#  > > >  >  > Форум >  > > >  >  > Общение >  > > >  >  > Межбуддийский форум >  > > >  >  >  Как воспитать детей буддистами?

## Шагдар

Поделитесь, пожалуйста, опытом по буддийскому воспитанию в не-буддийской среде. Как Вам удалось привести своих детей к Дхарме? Благодаря чему Ваши дети сохраняют Прибежище, когда их одноклассники и друзья не буддисты? Как Ваши дети адаптируются, не тяготясь инаковостью? (Прежде всего, интересует ситуация, когда буддизм не является этнической традицией.) Если у Вас есть опыт буддийского воспитания, или Вы можете рассказать о нём на примере знакомых, друзей - сделайте это, пожалуйста, даже долгое время спустя после открытия этой темы.

Пема Дролкар прислала хорошую ссылку: 
*http://vkontakte.ru/club9474706*
Буддийские семьи вконтакте.

----------


## Пема Дролкар

Я не собюираюсь своего ребенка делать буддисткой.  И приводить ее к Дхарме, если она сама, видя меня и имея доступ к сангхе, не выказывает такого желания.

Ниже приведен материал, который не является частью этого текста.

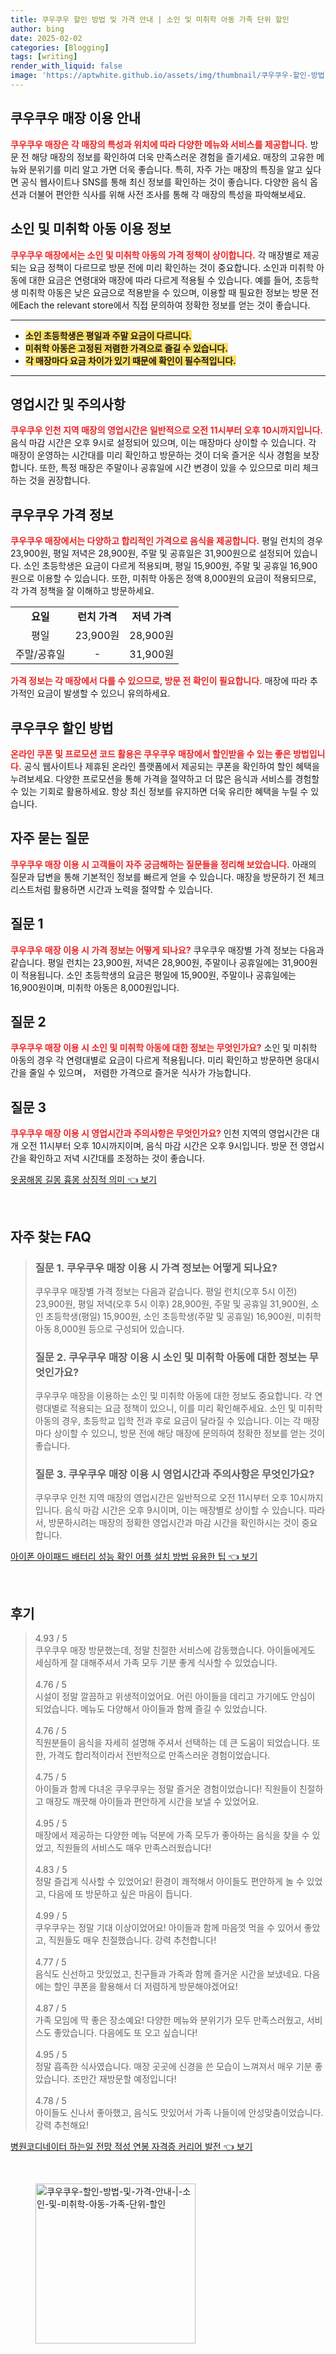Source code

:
 ```yaml
---
title: 쿠우쿠우 할인 방법 및 가격 안내 | 소인 및 미취학 아동 가족 단위 할인
author: bing
date: 2025-02-02
categories: [Blogging]
tags: [writing]
render_with_liquid: false
image: 'https://aptwhite.github.io/assets/img/thumbnail/쿠우쿠우-할인-방법-및-가격-안내-|-소인-및-미취학-아동-가족-단위-할인.webp'
---
```



<h2 id='쿠우쿠우 매장 이용 안내'>쿠우쿠우 매장 이용 안내</h2>

<p><b><span style="color: #ee2323;">쿠우쿠우 매장은 각 매장의 특성과 위치에 따라 다양한 메뉴와 서비스를 제공합니다.</span></b> 방문 전 해당 매장의 정보를 확인하여 더욱 만족스러운 경험을 즐기세요. 매장의 고유한 메뉴와 분위기를 미리 알고 가면 더욱 좋습니다. 특히, 자주 가는 매장의 특징을 알고 싶다면 공식 웹사이트나 SNS를 통해 최신 정보를 확인하는 것이 좋습니다. 다양한 음식 옵션과 더불어 편안한 식사를 위해 사전 조사를 통해 각 매장의 특성을 파악해보세요.</p>

<h2 id='소인 및 미취학 아동 이용 정보'>소인 및 미취학 아동 이용 정보</h2>

<p><b><span style="color: #ee2323;">쿠우쿠우 매장에서는 소인 및 미취학 아동의 가격 정책이 상이합니다.</span></b> 각 매장별로 제공되는 요금 정책이 다르므로 방문 전에 미리 확인하는 것이 중요합니다. 소인과 미취학 아동에 대한 요금은 연령대와 매장에 따라 다르게 적용될 수 있습니다. 예를 들어, 초등학생 미취학 아동은 낮은 요금으로 적용받을 수 있으며, 이용할 때 필요한 정보는 방문 전에Each the relevant store에서 직접 문의하여 정확한 정보를 얻는 것이 좋습니다.</p>

<hr />

<ul>
    <li><b><span style="background-color: #ffe066;">소인 초등학생은 평일과 주말 요금이 다르니다.</span></b></li>
    <li><b><span style="background-color: #ffe066;">미취학 아동은 고정된 저렴한 가격으로 즐길 수 있습니다.</span></b></li>
    <li><b><span style="background-color: #ffe066;">각 매장마다 요금 차이가 있기 때문에 확인이 필수적입니다.</span></b></li>
</ul>

<hr />

<h2 id='영업시간 및 주의사항'>영업시간 및 주의사항</h2>

<p><b><span style="color: #ee2323;">쿠우쿠우 인천 지역 매장의 영업시간은 일반적으로 오전 11시부터 오후 10시까지입니다.</span></b> 음식 마감 시간은 오후 9시로 설정되어 있으며, 이는 매장마다 상이할 수 있습니다. 각 매장이 운영하는 시간대를 미리 확인하고 방문하는 것이 더욱 즐거운 식사 경험을 보장합니다. 또한, 특정 매장은 주말이나 공휴일에 시간 변경이 있을 수 있으므로 미리 체크하는 것을 권장합니다.</p>

<h2 id='쿠우쿠우 가격 정보'>쿠우쿠우 가격 정보</h2>

<p><b><span style="color: #ee2323;">쿠우쿠우 매장에서는 다양하고 합리적인 가격으로 음식을 제공합니다.</span></b> 평일 런치의 경우 23,900원, 평일 저녁은 28,900원, 주말 및 공휴일은 31,900원으로 설정되어 있습니다. 소인 초등학생은 요금이 다르게 적용되며, 평일 15,900원, 주말 및 공휴일 16,900원으로 이용할 수 있습니다. 또한, 미취학 아동은 정액 8,000원의 요금이 적용되므로, 각 가격 정책을 잘 이해하고 방문하세요.</p>

<table>
    <tr>
        <td style="text-align: center; height: 17px;"><b>요일</b></td>
        <td style="text-align: center; height: 17px;"><b>런치 가격</b></td>
        <td style="text-align: center; height: 17px;"><b>저녁 가격</b></td>
    </tr>
    <tr>
        <td style="text-align: center; height: 17px;">평일</td>
        <td style="text-align: center; height: 17px;">23,900원</td>
        <td style="text-align: center; height: 17px;">28,900원</td>
    </tr>
    <tr>
        <td style="text-align: center; height: 17px;">주말/공휴일</td>
        <td style="text-align: center; height: 17px;">-</td>
        <td style="text-align: center; height: 17px;">31,900원</td>
    </tr>
</table>

<p><b><span style="color: #ee2323;">가격 정보는 각 매장에서 다를 수 있으므로, 방문 전 확인이 필요합니다.</span></b> 매장에 따라 추가적인 요금이 발생할 수 있으니 유의하세요.</p>

<h2 id='쿠우쿠우 할인 방법'>쿠우쿠우 할인 방법</h2>

<p><b><span style="color: #ee2323;">온라인 쿠폰 및 프로모션 코드 활용은 쿠우쿠우 매장에서 할인받을 수 있는 좋은 방법입니다.</span></b> 공식 웹사이트나 제휴된 온라인 플랫폼에서 제공되는 쿠폰을 확인하여 할인 혜택을 누려보세요. 다양한 프로모션을 통해 가격을 절약하고 더 많은 음식과 서비스를 경험할 수 있는 기회로 활용하세요. 항상 최신 정보를 유지하면 더욱 유리한 혜택을 누릴 수 있습니다.</p>

<h2 id='자주 묻는 질문'>자주 묻는 질문</h2>

<p><b><span style="color: #ee2323;">쿠우쿠우 매장 이용 시 고객들이 자주 궁금해하는 질문들을 정리해 보았습니다.</span></b> 아래의 질문과 답변을 통해 기본적인 정보를 빠르게 얻을 수 있습니다. 매장을 방문하기 전 체크리스트처럼 활용하면 시간과 노력을 절약할 수 있습니다.</p>

<h2 id='질문 1'>질문 1</h2>

<p><b><span style="color: #ee2323;">쿠우쿠우 매장 이용 시 가격 정보는 어떻게 되나요?</span></b> 쿠우쿠우 매장별 가격 정보는 다음과 같습니다. 평일 런치는 23,900원, 저녁은 28,900원, 주말이나 공휴일에는 31,900원이 적용됩니다. 소인 초등학생의 요금은 평일에 15,900원, 주말이나 공휴일에는 16,900원이며, 미취학 아동은 8,000원입니다.</p>

<h2 id='질문 2'>질문 2</h2>

<p><b><span style="color: #ee2323;">쿠우쿠우 매장 이용 시 소인 및 미취학 아동에 대한 정보는 무엇인가요?</span></b> 소인 및 미취학 아동의 경우 각 연령대별로 요금이 다르게 적용됩니다. 미리 확인하고 방문하면 응대시간을 줄일 수 있으며， 저렴한 가격으로 즐거운 식사가 가능합니다.</p>

<h2 id='질문 3'>질문 3</h2>

<p><b><span style="color: #ee2323;">쿠우쿠우 매장 이용 시 영업시간과 주의사항은 무엇인가요?</span></b> 인천 지역의 영업시간은 대개 오전 11시부터 오후 10시까지이며, 음식 마감 시간은 오후 9시입니다. 방문 전 영업시간을 확인하고 저녁 시간대를 조정하는 것이 좋습니다.</p>


<p><a class="click-button" title="옷꿈해몽 길몽 흉몽 상징적 의미" href="https://aptwhite.github.io/posts/%EC%98%B7%EA%BF%88%ED%95%B4%EB%AA%BD-%EA%B8%B8%EB%AA%BD-%ED%9D%89%EB%AA%BD-%EC%83%81%EC%A7%95%EC%A0%81-%EC%9D%98%EB%AF%B8/" rel="dofollow">옷꿈해몽 길몽 흉몽 상징적 의미 👈 보기</a></p><br>
<h2 id='자주_찾는_FAQ'>자주 찾는 FAQ</h2>
<div itemscope="" itemtype="https://schema.org/FAQPage"> 
<blockquote> 
<div itemscope="" itemprop="mainEntity" itemtype="https://schema.org/Question"> 
<h3 itemprop="name">질문 1. 쿠우쿠우 매장 이용 시 가격 정보는 어떻게 되나요?</h3> 
<div itemscope="" itemprop="acceptedAnswer" itemtype="https://schema.org/Answer"> 
<span itemprop="text"> 
<p>쿠우쿠우 매장별 가격 정보는 다음과 같습니다. 평일 런치(오후 5시 이전) 23,900원, 평일 저녁(오후 5시 이후) 28,900원, 주말 및 공휴일 31,900원, 소인 초등학생(평일) 15,900원, 소인 초등학생(주말 및 공휴일) 16,900원, 미취학 아동 8,000원 등으로 구성되어 있습니다.</p> 
</span> 
</div> 
</div> 

<div itemscope="" itemprop="mainEntity" itemtype="https://schema.org/Question"> 
<h3 itemprop="name">질문 2. 쿠우쿠우 매장 이용 시 소인 및 미취학 아동에 대한 정보는 무엇인가요?</h3> 
<div itemscope="" itemprop="acceptedAnswer" itemtype="https://schema.org/Answer"> 
<span itemprop="text"> 
<p>쿠우쿠우 매장을 이용하는 소인 및 미취학 아동에 대한 정보도 중요합니다. 각 연령대별로 적용되는 요금 정책이 있으니, 이를 미리 확인해주세요. 소인 및 미취학 아동의 경우, 초등학교 입학 전과 후로 요금이 달라질 수 있습니다. 이는 각 매장마다 상이할 수 있으니, 방문 전에 해당 매장에 문의하여 정확한 정보를 얻는 것이 좋습니다.</p> 
</span> 
</div> 
</div> 

<div itemscope="" itemprop="mainEntity" itemtype="https://schema.org/Question"> 
<h3 itemprop="name">질문 3. 쿠우쿠우 매장 이용 시 영업시간과 주의사항은 무엇인가요?</h3> 
<div itemscope="" itemprop="acceptedAnswer" itemtype="https://schema.org/Answer"> 
<span itemprop="text"> 
<p>쿠우쿠우 인천 지역 매장의 영업시간은 일반적으로 오전 11시부터 오후 10시까지입니다. 음식 마감 시간은 오후 9시이며, 이는 매장별로 상이할 수 있습니다. 따라서, 방문하시려는 매장의 정확한 영업시간과 마감 시간을 확인하시는 것이 중요합니다.</p> 
</span> 
</div> 
</div> 
</blockquote> 
</div>
<p><a class="click-button" title="아이폰 아이패드 배터리 성능 확인 어플 설치 방법 유용한 팁" href="https://aptwhite.github.io/posts/%EC%95%84%EC%9D%B4%ED%8F%B0-%EC%95%84%EC%9D%B4%ED%8C%A8%EB%93%9C-%EB%B0%B0%ED%84%B0%EB%A6%AC-%EC%84%B1%EB%8A%A5-%ED%99%95%EC%9D%B8-%EC%96%B4%ED%94%8C-%EC%84%A4%EC%B9%98-%EB%B0%A9%EB%B2%95-%EC%9C%A0%EC%9A%A9%ED%95%9C-%ED%8C%81/" rel="dofollow">아이폰 아이패드 배터리 성능 확인 어플 설치 방법 유용한 팁 👈 보기</a></p><br>
<h2 id='후기'>후기</h2>
<div itemscope itemtype="https://schema.org/Product">
  <blockquote>
  <div itemprop="review" itemscope itemtype="https://schema.org/Review">
      <div itemprop="reviewRating" itemscope itemtype="https://schema.org/Rating"> <span itemprop="ratingValue">4.93</span> / <span itemprop="bestRating">5</span> </div>
      <span itemprop="reviewBody">쿠우쿠우 매장 방문했는데, 정말 친절한 서비스에 감동했습니다. 아이들에게도 세심하게 잘 대해주셔서 가족 모두 기분 좋게 식사할 수 있었습니다.</span>
  </div>
  <br>
  <div itemprop="review" itemscope itemtype="https://schema.org/Review">
      <div itemprop="reviewRating" itemscope itemtype="https://schema.org/Rating"> <span itemprop="ratingValue">4.76</span> / <span itemprop="bestRating">5</span> </div>
      <span itemprop="reviewBody">시설이 정말 깔끔하고 위생적이었어요. 어린 아이들을 데리고 가기에도 안심이 되었습니다. 메뉴도 다양해서 아이들과 함께 즐길 수 있었습니다.</span>
  </div>
  <br>
  <div itemprop="review" itemscope itemtype="https://schema.org/Review">
      <div itemprop="reviewRating" itemscope itemtype="https://schema.org/Rating"> <span itemprop="ratingValue">4.76</span> / <span itemprop="bestRating">5</span> </div>
      <span itemprop="reviewBody">직원분들이 음식을 자세히 설명해 주셔서 선택하는 데 큰 도움이 되었습니다. 또한, 가격도 합리적이라서 전반적으로 만족스러운 경험이었습니다.</span>
  </div>
  <br>
  <div itemprop="review" itemscope itemtype="https://schema.org/Review">
      <div itemprop="reviewRating" itemscope itemtype="https://schema.org/Rating"> <span itemprop="ratingValue">4.75</span> / <span itemprop="bestRating">5</span> </div>
      <span itemprop="reviewBody">아이들과 함께 다녀온 쿠우쿠우는 정말 즐거운 경험이었습니다! 직원들이 친절하고 매장도 깨끗해 아이들과 편안하게 시간을 보낼 수 있었어요.</span>
  </div>
  <br>
  <div itemprop="review" itemscope itemtype="https://schema.org/Review">
      <div itemprop="reviewRating" itemscope itemtype="https://schema.org/Rating"> <span itemprop="ratingValue">4.95</span> / <span itemprop="bestRating">5</span> </div>
      <span itemprop="reviewBody">매장에서 제공하는 다양한 메뉴 덕분에 가족 모두가 좋아하는 음식을 찾을 수 있었고, 직원들의 서비스도 매우 만족스러웠습니다!</span>
  </div>
  <br>
  <div itemprop="review" itemscope itemtype="https://schema.org/Review">
      <div itemprop="reviewRating" itemscope itemtype="https://schema.org/Rating"> <span itemprop="ratingValue">4.83</span> / <span itemprop="bestRating">5</span> </div>
      <span itemprop="reviewBody">정말 즐겁게 식사할 수 있었어요! 환경이 쾌적해서 아이들도 편안하게 놀 수 있었고, 다음에 또 방문하고 싶은 마음이 듭니다.</span>
  </div>
  <br>
  <div itemprop="review" itemscope itemtype="https://schema.org/Review">
      <div itemprop="reviewRating" itemscope itemtype="https://schema.org/Rating"> <span itemprop="ratingValue">4.99</span> / <span itemprop="bestRating">5</span> </div>
      <span itemprop="reviewBody">쿠우쿠우는 정말 기대 이상이었어요! 아이들과 함께 마음껏 먹을 수 있어서 좋았고, 직원들도 매우 친절했습니다. 강력 추천합니다!</span>
  </div>
  <br>
  <div itemprop="review" itemscope itemtype="https://schema.org/Review">
      <div itemprop="reviewRating" itemscope itemtype="https://schema.org/Rating"> <span itemprop="ratingValue">4.77</span> / <span itemprop="bestRating">5</span> </div>
      <span itemprop="reviewBody">음식도 신선하고 맛있었고, 친구들과 가족과 함께 즐거운 시간을 보냈네요. 다음에는 할인 쿠폰을 활용해서 더 저렴하게 방문해야겠어요!</span>
  </div>
  <br>
  <div itemprop="review" itemscope itemtype="https://schema.org/Review">
      <div itemprop="reviewRating" itemscope itemtype="https://schema.org/Rating"> <span itemprop="ratingValue">4.87</span> / <span itemprop="bestRating">5</span> </div>
      <span itemprop="reviewBody">가족 모임에 딱 좋은 장소예요! 다양한 메뉴와 분위기가 모두 만족스러웠고, 서비스도 좋았습니다. 다음에도 또 오고 싶습니다!</span>
  </div>
  <br>
  <div itemprop="review" itemscope itemtype="https://schema.org/Review">
      <div itemprop="reviewRating" itemscope itemtype="https://schema.org/Rating"> <span itemprop="ratingValue">4.95</span> / <span itemprop="bestRating">5</span> </div>
      <span itemprop="reviewBody">정말 흡족한 식사였습니다. 매장 곳곳에 신경을 쓴 모습이 느껴져서 매우 기분 좋았습니다. 조만간 재방문할 예정입니다!</span>
  </div>
  <br>
  <div itemprop="review" itemscope itemtype="https://schema.org/Review">
      <div itemprop="reviewRating" itemscope itemtype="https://schema.org/Rating"> <span itemprop="ratingValue">4.78</span> / <span itemprop="bestRating">5</span> </div>
      <span itemprop="reviewBody">아이들도 신나서 좋아했고, 음식도 맛있어서 가족 나들이에 안성맞춤이었습니다. 강력 추천해요!</span>
  </div>
  </blockquote>
</div>
<p><a class="click-button" title="병원코디네이터 하는일 전망 적성 연봉 자격증 커리어 발전" href="https://aptwhite.github.io/posts/%EB%B3%91%EC%9B%90%EC%BD%94%EB%94%94%EB%84%A4%EC%9D%B4%ED%84%B0-%ED%95%98%EB%8A%94%EC%9D%BC-%EC%A0%84%EB%A7%9D-%EC%A0%81%EC%84%B1-%EC%97%B0%EB%B4%89-%EC%9E%90%EA%B2%A9%EC%A6%9D-%EC%BB%A4%EB%A6%AC%EC%96%B4-%EB%B0%9C%EC%A0%84/" rel="dofollow">병원코디네이터 하는일 전망 적성 연봉 자격증 커리어 발전 👈 보기</a></p><br>
<figure class="image"><img src="https://aptwhite.github.io/assets/img/thumbnail/쿠우쿠우-할인-방법-및-가격-안내-|-소인-및-미취학-아동-가족-단위-할인.webp" alt="쿠우쿠우-할인-방법-및-가격-안내-|-소인-및-미취학-아동-가족-단위-할인" width="256" height="256"></figure>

Она подрастет и, если у нее достаточно благой кармы и заслуг, станет буддисткой по собственному выбору. Принимать Прибежище я ее заставлять не собираюсь. И вообще считаю, что стремление с юных лет к буддизму есть только у особых детей. Например, у тхулку. Для начала ей надо испытать невыносимое страдание и удрученность самсарой. А для нее мир пока еще богат всякими удовольствиями и красками :Smilie: 

В среде буддистов принято давать детям тибетские имена, разглядывать у них особые способности и прочее. Думаю, многие родители слишком много придают этому значения. Я видела много таких детей последние 15 лет, мало кто из них оправдал пока ожидания :Smilie:  Буддизм - это ДОБРОВОЛЬНЫЙ И ОСОЗНАННЫЙ ВЫБОР. Только так. Не тяните своего ребенка в буддизм. Просто будьте хорошим примером во всем, и хорошим буддистом сами. 

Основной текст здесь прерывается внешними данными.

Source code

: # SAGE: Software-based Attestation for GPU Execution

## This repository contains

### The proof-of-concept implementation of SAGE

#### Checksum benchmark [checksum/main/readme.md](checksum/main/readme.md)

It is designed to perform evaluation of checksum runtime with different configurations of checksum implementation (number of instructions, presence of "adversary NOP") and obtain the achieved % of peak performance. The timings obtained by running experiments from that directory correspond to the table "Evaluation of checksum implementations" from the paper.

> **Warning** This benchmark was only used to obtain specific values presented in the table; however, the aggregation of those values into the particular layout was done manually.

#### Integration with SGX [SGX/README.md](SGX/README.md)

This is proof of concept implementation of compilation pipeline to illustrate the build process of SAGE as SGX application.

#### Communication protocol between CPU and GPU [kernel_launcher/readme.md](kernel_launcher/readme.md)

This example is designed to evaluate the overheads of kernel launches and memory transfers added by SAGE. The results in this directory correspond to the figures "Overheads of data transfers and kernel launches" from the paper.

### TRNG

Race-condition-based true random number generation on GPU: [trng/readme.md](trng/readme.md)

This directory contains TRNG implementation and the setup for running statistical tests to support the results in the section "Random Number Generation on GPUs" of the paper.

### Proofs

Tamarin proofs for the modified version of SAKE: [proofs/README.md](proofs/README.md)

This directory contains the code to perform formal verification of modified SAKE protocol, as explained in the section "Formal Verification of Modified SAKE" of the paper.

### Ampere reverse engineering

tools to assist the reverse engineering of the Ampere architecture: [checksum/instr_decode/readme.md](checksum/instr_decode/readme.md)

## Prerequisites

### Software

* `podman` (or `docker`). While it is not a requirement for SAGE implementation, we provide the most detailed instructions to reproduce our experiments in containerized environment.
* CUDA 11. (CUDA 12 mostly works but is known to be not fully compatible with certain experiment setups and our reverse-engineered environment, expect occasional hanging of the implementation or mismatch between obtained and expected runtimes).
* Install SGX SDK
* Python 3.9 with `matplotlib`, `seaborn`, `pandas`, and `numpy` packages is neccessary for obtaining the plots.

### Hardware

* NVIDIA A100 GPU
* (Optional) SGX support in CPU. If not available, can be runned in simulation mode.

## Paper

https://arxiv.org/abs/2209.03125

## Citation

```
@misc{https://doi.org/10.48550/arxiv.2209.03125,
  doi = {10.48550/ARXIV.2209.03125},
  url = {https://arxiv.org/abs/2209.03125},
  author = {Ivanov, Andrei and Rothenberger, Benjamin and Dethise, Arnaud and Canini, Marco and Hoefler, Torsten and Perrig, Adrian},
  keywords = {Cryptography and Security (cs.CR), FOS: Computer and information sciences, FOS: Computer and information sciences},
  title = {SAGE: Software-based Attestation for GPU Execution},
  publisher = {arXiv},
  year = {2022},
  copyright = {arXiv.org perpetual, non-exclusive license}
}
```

Что касается ДХАРМЫ, то я страюсь ей привить понимание причинно-следственной связи, понимание благого и неблагого и уважение к другим существам, непричинение им вреда. Думаю, на данном этапе этого ей вполне достаточно. Ей 12 лет. Она - католик, поскольку живет в католической среде. К тибетским ламам тоже ходит. Но стремления молиться и постоянно посещать ритуалы и мессы у нее нет.

 С инаковостью я не стараюсь бороться, потому что эта "инаковость" есть во всем у каждого существа. Я ее учу уважать других за их "инаковость" и в то же время понимать и собственную ценность. И делать правильный выбор. И никогда не заставляю ее фальшивить и подстраиваться под то, что она не принимает, если она ведет себя нравственно и правильно в общем смысле.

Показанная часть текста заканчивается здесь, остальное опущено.